## WORK ITEM
Every line of the entries below from the one containing "values (line color) influence the RMSE." to the one containing "Benchmarking Across Regimes", both ends included, must be written out exactly. No other line belongs in the answer.

[Collected data]
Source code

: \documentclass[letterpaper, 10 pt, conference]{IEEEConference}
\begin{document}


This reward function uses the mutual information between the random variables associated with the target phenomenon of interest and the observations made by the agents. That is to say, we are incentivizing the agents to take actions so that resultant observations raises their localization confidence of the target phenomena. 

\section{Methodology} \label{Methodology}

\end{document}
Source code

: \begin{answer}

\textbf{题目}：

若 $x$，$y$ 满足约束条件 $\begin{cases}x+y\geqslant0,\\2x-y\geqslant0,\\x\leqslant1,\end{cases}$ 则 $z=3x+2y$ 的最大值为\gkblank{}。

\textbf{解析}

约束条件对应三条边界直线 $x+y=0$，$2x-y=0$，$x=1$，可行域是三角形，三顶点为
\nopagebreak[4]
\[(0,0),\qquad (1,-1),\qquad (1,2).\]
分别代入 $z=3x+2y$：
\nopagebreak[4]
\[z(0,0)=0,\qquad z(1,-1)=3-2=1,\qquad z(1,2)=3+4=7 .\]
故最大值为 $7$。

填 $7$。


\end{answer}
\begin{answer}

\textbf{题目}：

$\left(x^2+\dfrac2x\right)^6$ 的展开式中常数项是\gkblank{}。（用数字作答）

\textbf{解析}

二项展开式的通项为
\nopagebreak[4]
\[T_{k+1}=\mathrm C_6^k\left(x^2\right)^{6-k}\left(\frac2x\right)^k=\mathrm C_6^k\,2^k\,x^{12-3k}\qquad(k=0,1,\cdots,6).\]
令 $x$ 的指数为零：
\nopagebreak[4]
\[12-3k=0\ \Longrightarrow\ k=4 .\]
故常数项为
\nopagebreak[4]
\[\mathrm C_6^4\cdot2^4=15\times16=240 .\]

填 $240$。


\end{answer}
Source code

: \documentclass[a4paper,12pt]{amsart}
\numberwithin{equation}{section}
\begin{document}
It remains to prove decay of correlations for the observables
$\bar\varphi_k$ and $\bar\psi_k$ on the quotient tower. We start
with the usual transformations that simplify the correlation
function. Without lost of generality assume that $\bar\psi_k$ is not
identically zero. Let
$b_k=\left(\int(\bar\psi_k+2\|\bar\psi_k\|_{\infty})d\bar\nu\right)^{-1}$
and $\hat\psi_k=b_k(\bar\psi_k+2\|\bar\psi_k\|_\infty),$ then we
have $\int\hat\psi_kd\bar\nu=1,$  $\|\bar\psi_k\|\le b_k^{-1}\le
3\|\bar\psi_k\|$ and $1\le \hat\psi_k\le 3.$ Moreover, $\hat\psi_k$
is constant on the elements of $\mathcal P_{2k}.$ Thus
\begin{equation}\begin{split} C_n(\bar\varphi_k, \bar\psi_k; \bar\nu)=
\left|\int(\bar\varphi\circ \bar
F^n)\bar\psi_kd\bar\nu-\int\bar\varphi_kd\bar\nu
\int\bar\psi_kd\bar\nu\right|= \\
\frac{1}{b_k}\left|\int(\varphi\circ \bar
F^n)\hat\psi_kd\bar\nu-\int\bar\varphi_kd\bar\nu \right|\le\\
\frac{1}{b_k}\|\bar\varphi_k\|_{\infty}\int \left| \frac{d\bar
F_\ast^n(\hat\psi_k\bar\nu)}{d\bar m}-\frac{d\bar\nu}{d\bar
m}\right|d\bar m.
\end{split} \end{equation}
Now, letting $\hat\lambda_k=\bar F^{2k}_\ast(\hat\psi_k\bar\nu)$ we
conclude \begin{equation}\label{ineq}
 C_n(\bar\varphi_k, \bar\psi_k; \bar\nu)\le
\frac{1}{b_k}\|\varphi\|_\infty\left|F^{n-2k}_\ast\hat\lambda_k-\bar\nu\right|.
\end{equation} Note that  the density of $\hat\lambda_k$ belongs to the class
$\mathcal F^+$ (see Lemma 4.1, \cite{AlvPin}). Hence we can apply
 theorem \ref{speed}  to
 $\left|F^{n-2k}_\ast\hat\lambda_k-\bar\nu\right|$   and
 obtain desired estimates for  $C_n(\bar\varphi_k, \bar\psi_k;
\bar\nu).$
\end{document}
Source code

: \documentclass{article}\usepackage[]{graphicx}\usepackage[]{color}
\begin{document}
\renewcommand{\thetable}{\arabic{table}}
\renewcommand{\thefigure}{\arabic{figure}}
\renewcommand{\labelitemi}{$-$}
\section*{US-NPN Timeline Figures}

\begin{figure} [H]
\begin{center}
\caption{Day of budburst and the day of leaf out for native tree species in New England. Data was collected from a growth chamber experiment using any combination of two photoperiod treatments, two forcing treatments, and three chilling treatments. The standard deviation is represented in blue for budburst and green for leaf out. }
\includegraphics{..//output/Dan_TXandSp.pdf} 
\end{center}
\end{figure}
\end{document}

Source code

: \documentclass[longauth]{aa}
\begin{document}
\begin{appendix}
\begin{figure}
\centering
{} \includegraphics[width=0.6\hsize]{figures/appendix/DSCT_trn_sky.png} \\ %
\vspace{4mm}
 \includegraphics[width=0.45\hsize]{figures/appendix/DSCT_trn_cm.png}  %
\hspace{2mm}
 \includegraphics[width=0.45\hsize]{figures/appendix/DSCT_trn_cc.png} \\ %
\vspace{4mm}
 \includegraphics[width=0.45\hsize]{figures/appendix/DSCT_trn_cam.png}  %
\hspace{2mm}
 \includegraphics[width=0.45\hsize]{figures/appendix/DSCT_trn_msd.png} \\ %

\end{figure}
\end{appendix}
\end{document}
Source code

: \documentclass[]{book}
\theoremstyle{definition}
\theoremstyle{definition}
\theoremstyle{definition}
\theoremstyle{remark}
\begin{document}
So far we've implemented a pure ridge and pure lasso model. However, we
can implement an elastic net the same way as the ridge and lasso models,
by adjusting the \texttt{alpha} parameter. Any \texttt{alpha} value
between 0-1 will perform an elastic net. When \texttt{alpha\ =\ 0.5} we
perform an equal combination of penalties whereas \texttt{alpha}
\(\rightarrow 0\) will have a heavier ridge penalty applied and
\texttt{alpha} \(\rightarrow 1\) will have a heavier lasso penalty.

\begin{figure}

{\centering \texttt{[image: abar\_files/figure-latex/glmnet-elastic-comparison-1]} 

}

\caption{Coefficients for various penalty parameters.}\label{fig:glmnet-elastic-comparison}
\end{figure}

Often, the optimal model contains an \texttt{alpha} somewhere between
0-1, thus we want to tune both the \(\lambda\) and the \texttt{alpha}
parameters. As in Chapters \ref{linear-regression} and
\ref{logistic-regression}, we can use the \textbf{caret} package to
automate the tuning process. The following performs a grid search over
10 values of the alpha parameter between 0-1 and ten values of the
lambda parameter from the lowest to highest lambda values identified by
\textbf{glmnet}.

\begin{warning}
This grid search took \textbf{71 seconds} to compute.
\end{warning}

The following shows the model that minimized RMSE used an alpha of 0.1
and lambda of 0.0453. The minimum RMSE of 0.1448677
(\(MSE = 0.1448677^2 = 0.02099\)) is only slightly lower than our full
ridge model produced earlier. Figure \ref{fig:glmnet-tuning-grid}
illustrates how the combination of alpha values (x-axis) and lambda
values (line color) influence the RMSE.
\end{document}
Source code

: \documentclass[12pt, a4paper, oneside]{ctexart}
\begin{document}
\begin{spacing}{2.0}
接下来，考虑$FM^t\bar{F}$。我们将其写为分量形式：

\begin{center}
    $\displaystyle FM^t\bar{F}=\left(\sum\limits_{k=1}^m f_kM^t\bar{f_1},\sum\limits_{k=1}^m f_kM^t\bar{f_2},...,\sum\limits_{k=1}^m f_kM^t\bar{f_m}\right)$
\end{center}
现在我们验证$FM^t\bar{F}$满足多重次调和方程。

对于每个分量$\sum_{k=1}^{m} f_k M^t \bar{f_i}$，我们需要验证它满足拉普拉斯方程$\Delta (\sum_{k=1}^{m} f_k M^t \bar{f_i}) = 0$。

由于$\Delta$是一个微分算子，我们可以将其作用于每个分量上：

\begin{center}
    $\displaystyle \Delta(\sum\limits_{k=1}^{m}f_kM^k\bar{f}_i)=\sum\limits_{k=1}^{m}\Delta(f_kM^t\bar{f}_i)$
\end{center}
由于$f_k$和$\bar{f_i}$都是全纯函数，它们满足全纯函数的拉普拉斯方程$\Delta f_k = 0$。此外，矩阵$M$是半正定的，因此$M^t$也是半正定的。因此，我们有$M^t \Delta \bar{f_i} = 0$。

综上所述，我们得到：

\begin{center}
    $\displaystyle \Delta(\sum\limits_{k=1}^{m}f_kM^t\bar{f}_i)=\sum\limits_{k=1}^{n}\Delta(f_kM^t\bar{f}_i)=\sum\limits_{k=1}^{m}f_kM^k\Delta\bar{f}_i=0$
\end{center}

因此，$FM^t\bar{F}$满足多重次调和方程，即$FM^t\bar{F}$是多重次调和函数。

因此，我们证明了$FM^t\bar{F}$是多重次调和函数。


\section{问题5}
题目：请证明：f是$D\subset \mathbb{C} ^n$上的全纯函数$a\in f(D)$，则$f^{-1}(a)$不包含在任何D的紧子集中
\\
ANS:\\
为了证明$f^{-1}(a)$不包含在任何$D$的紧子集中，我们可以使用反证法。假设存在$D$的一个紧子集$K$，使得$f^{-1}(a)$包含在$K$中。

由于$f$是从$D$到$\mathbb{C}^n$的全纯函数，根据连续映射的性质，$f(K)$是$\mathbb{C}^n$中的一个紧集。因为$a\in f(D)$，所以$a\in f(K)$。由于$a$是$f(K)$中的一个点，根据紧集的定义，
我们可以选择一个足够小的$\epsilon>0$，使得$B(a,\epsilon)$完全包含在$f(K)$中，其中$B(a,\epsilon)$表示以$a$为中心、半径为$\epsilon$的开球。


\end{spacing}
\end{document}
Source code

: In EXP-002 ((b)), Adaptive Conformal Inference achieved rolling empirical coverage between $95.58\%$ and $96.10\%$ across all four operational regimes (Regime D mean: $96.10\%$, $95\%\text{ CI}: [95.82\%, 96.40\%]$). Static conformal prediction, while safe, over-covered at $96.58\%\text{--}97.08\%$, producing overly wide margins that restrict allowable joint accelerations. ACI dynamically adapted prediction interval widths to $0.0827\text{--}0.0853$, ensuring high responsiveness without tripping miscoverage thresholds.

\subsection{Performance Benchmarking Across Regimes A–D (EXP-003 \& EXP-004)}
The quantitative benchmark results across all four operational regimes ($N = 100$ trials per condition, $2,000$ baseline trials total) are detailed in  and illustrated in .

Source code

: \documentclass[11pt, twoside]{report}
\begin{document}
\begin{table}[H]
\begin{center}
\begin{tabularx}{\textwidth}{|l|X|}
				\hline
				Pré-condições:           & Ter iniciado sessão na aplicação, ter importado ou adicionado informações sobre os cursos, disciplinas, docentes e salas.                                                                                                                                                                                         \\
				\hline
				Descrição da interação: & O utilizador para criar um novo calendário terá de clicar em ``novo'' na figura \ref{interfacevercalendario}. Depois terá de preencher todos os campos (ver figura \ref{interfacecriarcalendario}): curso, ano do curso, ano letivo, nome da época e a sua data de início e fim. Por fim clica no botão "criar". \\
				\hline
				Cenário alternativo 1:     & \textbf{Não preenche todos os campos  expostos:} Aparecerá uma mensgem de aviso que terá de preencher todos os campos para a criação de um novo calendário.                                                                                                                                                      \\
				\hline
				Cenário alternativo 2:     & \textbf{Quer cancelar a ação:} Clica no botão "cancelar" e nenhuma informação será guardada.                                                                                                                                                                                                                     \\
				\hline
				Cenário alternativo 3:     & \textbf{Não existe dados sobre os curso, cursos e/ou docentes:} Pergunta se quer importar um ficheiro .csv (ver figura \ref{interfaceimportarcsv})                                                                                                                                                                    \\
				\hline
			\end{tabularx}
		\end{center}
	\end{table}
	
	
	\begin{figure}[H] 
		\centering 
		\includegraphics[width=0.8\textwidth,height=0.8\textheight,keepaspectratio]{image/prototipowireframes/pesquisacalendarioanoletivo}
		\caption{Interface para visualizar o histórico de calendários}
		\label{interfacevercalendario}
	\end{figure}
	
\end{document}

## EXERCISE ANSWER
values (line color) influence the RMSE.
\end{document}
Source code

: \documentclass[12pt, a4paper, oneside]{ctexart}
\begin{document}
\begin{spacing}{2.0}
接下来，考虑$FM^t\bar{F}$。我们将其写为分量形式：

\begin{center}
    $\displaystyle FM^t\bar{F}=\left(\sum\limits_{k=1}^m f_kM^t\bar{f_1},\sum\limits_{k=1}^m f_kM^t\bar{f_2},...,\sum\limits_{k=1}^m f_kM^t\bar{f_m}\right)$
\end{center}
现在我们验证$FM^t\bar{F}$满足多重次调和方程。

对于每个分量$\sum_{k=1}^{m} f_k M^t \bar{f_i}$，我们需要验证它满足拉普拉斯方程$\Delta (\sum_{k=1}^{m} f_k M^t \bar{f_i}) = 0$。

由于$\Delta$是一个微分算子，我们可以将其作用于每个分量上：

\begin{center}
    $\displaystyle \Delta(\sum\limits_{k=1}^{m}f_kM^k\bar{f}_i)=\sum\limits_{k=1}^{m}\Delta(f_kM^t\bar{f}_i)$
\end{center}
由于$f_k$和$\bar{f_i}$都是全纯函数，它们满足全纯函数的拉普拉斯方程$\Delta f_k = 0$。此外，矩阵$M$是半正定的，因此$M^t$也是半正定的。因此，我们有$M^t \Delta \bar{f_i} = 0$。

综上所述，我们得到：

\begin{center}
    $\displaystyle \Delta(\sum\limits_{k=1}^{m}f_kM^t\bar{f}_i)=\sum\limits_{k=1}^{n}\Delta(f_kM^t\bar{f}_i)=\sum\limits_{k=1}^{m}f_kM^k\Delta\bar{f}_i=0$
\end{center}

因此，$FM^t\bar{F}$满足多重次调和方程，即$FM^t\bar{F}$是多重次调和函数。

因此，我们证明了$FM^t\bar{F}$是多重次调和函数。


\section{问题5}
题目：请证明：f是$D\subset \mathbb{C} ^n$上的全纯函数$a\in f(D)$，则$f^{-1}(a)$不包含在任何D的紧子集中
\\
ANS:\\
为了证明$f^{-1}(a)$不包含在任何$D$的紧子集中，我们可以使用反证法。假设存在$D$的一个紧子集$K$，使得$f^{-1}(a)$包含在$K$中。

由于$f$是从$D$到$\mathbb{C}^n$的全纯函数，根据连续映射的性质，$f(K)$是$\mathbb{C}^n$中的一个紧集。因为$a\in f(D)$，所以$a\in f(K)$。由于$a$是$f(K)$中的一个点，根据紧集的定义，
我们可以选择一个足够小的$\epsilon>0$，使得$B(a,\epsilon)$完全包含在$f(K)$中，其中$B(a,\epsilon)$表示以$a$为中心、半径为$\epsilon$的开球。


\end{spacing}
\end{document}
Source code

: In EXP-002 ((b)), Adaptive Conformal Inference achieved rolling empirical coverage between $95.58\%$ and $96.10\%$ across all four operational regimes (Regime D mean: $96.10\%$, $95\%\text{ CI}: [95.82\%, 96.40\%]$). Static conformal prediction, while safe, over-covered at $96.58\%\text{--}97.08\%$, producing overly wide margins that restrict allowable joint accelerations. ACI dynamically adapted prediction interval widths to $0.0827\text{--}0.0853$, ensuring high responsiveness without tripping miscoverage thresholds.

\subsection{Performance Benchmarking Across Regimes A–D (EXP-003 \& EXP-004)}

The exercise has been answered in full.